La containerisation offre la possibilité de travailler avec davantage de flexibilité et à moindre coût, sans être dépendant d'un fournisseur unique.
A chaque livraison d'une nouvelle application ou d'une nouvelle version, votre SI reçoit un container qu'il place sur l'aire d'entreposage, sans regarder dans le détail ce qu'il contient. Il lui suffit de le passer au scanner, c'est à dire à une suite de tests attestant de la conformité du container à la politique de sécurité de l'entreprise.
Peu importe que le container utilise PHP6 ou nodeJS 12, Ruby on rails ou n'importe quoi d'autre.
Les opérations de sauvegarde ou de reprise d'activité sur un autre serveur sont facilitées : on sauvegarde régulièrement tout le container, et on le ré-instancie ailleurs si besoin. Le routage des requêtes vers les containers s'effectue via des noms de domaine internes à l’entreprise (monapplication.monentreprise.com).
La construction d'une aire d'entreposage n'impose pas d'avoir ses propres serveurs. Au contraire ! Il existe de nombreuses offres d'hébergement dans des data-centers qui accueilleront avec joie votre aire de stockage.
Cette démarche n'est pas réservée aux grosses structures.
Je connais de très petites entreprises qui louent leur aire de stockage chez OVH (ou Gandi), et en ont confié l'exploitation à un administrateur freelance qui facture une prestation de quelques heures par semaine.
Pourquoi ?
Parce que techniquement, c'est plus simple qu'il n'y paraît. Par exemple, j'ai une aire d'entreposage pour mes projets, constituée :
- d'une machine virtuelle chez OVH (28€/mois) ...
- ... sur laquelle j'ai installé Docker (0 €)
- ... ainsi qu'un container faisant office de porte d'entrée. Il détecte automatiquement les containers entreposés dans la zone, et il se charge de leur router les requêtes. J'utilise nginx-proxy pour lancer ça en 1 ligne de commande (avec un coût de 0 €).
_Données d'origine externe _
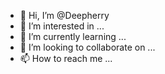 - 👋 Hi, I’m @Deepherry
- 👀 I’m interested in ...
- 🌱 I’m currently learning ...
- 💞️ I’m looking to collaborate on ...
- 📫 How to reach me ...

<!---
Deepherry/Deepherry is a ✨ special ✨ repository because its `README.md` (this file) appears on your GitHub profile.
You can click the Preview link to take a look at your changes.
--->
Le nuage c'est une bouffée d'oxygène.
Une fois cette aire de stockage en place, on sort du débat entre utilisateurs et exploitants.
Il devient possible d'utiliser plus facilement des outils open-source, souvent déjà prêts à l'emploi dans des conteneurs.
Mais il est aussi plus simple de créer des logiciels sur-mesure en faisant appel aux compétences spécifiques à chaque besoin.
On peut rapidement tester de nouvelles idées, mettre en place de nouveaux services, sans risque de perturber le reste du système et à moindre coût d'exploitation.
Et surtout : on garde la maîtrise de nos données.
Alors, envie d'essayer ?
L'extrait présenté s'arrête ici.